Syaquilla memandang rumah berlantai dua itu dengan helaan napas panjang. Rumah mewah yang sudah sebelas tahun ini menjadi rumah keduanya itu kali ini tidak membuatnya merasa nyaman. Ia selalu merasa gugup setiap kali menginjakkan kakinya disini. Terlebih selama lima tahun terakhir ini.
Qilla membawa satu paper bag berisi pakaian yang tadi ia sengaja pilih untuk acara ini dan berjalan masuk mengikuti Gilang. Bukannya masuk lewat pintu depan, mereka lebih memilih masuk lewat pintu samping yang langsung mengarah menuju dapur. Asisten rumah tangga yang sudah mengenalnya menyapanya dengan ramah. "Mama udah disini, Bi?" Tanyanya pada salah satu asisten yang Syaquilla tahu paling lama bekerja bersama keluarga Gilang.
"Udah mba, Nyonya di depan rumah sama Bapak." Syaquilla mengangguk.
"Carina?"
"Ada di atas. Sedang bersiap katanya." Syaquilla lagi-lagi mengangguk dan memilih untuk berjalan menaiki tangga menuju kamar sahabatnya. Kamar yang selalu mereka bagi jika mereka berkumpul disana.
Syaquilla mengetuk pintu. Lebih kepada nilai kesopanannya. Ia hanya takut jika ia langsung membuka pintu, bisa saja sahabatnya itu sedang tidak mengenakan baju.
"Masuk!" Perintah pemilik kamar. Syaquilla mengintip sejenak dan tersenyum. "Dikira siapa." Delik Carina dan kembali dengan dandanannya.
"Numpang mandi donk. Asem nih badan." Syaquilla meletakkan tas dan paper bag nya di atas tempat tidur.
"Gak ke rumah dulu?" Tanya Carina melihat penampilan Syaquilla yang sedikit kotor karena kegiatannya di yayasan.

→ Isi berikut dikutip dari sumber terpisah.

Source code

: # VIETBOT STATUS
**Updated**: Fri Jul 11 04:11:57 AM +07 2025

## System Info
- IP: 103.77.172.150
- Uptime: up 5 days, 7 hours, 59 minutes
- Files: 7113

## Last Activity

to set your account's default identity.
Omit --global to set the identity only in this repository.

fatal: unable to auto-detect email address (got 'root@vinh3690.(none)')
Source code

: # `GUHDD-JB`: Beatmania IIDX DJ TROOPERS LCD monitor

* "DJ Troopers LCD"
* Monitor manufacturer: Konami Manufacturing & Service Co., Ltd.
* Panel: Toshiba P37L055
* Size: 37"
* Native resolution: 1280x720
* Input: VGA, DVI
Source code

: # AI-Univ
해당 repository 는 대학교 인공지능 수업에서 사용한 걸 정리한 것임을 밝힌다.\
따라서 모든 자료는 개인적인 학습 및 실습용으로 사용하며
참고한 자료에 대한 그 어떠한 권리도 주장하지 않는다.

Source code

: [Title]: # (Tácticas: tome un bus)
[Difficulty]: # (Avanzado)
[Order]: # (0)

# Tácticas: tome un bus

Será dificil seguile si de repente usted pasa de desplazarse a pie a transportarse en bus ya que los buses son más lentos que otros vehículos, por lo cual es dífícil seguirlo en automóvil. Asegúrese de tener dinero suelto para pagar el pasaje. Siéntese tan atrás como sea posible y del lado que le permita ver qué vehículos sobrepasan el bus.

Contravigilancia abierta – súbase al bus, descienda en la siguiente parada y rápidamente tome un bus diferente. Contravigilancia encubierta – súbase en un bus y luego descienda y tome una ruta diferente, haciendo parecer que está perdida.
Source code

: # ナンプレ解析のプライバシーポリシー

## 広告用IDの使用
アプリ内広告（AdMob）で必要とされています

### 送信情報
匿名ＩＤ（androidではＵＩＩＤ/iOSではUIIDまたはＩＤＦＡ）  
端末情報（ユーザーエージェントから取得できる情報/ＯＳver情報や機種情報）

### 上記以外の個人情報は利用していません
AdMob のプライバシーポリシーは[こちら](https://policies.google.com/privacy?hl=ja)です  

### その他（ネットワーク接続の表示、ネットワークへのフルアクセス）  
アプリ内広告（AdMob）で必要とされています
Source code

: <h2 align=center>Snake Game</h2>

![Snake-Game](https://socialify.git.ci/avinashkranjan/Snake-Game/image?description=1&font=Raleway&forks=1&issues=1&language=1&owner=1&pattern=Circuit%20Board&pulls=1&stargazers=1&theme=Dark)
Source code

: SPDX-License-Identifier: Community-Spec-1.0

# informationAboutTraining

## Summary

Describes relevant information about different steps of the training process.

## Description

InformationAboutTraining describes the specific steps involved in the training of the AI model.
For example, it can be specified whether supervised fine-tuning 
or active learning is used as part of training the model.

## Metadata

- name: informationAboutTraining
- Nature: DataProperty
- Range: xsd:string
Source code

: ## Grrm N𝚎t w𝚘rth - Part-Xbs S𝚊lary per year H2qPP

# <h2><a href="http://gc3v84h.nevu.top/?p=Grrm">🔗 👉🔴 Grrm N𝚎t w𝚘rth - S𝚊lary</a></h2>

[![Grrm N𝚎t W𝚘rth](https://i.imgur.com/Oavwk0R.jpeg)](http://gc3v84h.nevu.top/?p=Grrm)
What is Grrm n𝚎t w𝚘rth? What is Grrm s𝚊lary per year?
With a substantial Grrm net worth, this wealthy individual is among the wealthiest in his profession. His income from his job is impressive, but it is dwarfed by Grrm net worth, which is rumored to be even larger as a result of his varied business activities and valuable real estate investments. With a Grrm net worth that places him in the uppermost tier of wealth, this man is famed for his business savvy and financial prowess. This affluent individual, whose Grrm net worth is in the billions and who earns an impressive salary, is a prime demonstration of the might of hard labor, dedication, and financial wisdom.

"Uncle ngusir pak Iwan. Jadi tadi gak bisa pulang dulu." Syaquilla yang sedang melepas kerudungnya mendapat tatapan tajam dari Carina.
"Uncle Gilang?" Tanya Carina tak percaya. Syaquilla mengangguk. "Kok bisa?"
Syaquilla mengangkat bahu. "Dokter Aathaf mendadak gak bisa datang karena anaknya sakit. Gak tau kenapa tiba-tiba jadi uncle Gilang yang gantiin."
Mata Carina menyipit. Syaquilla tahu sahabatnya itu sedang bermonolog dengan pikirannya. Memikirkan skenario apa yang sedang terjadi diantara mereka. Carina memang seperti itu. Meskipun tampilannya sangar, tapi dia tipe-tipe wanita melankolis yang terlarut dalam drama picisan yang dibuatnya sendiri.
"Udah, gak usah mikir yang aneh-aneh. Aku mandi dulu. Tungguin ya, jangan dulu turun." Pintanya dan sahabatnya itu mengangguk.
Syaquilla orang yang simple. Hanya butuh lima menit dia mandi. Lima menit untuk mengusap seluruh tubuhnya dengan lotion. Lima menit untuk mengenakan kerudung dan bermake-up. Jadi dua puluh menit sesudahnya mereka sudah berada di lantai bawah. Dimana keramaian diadakan.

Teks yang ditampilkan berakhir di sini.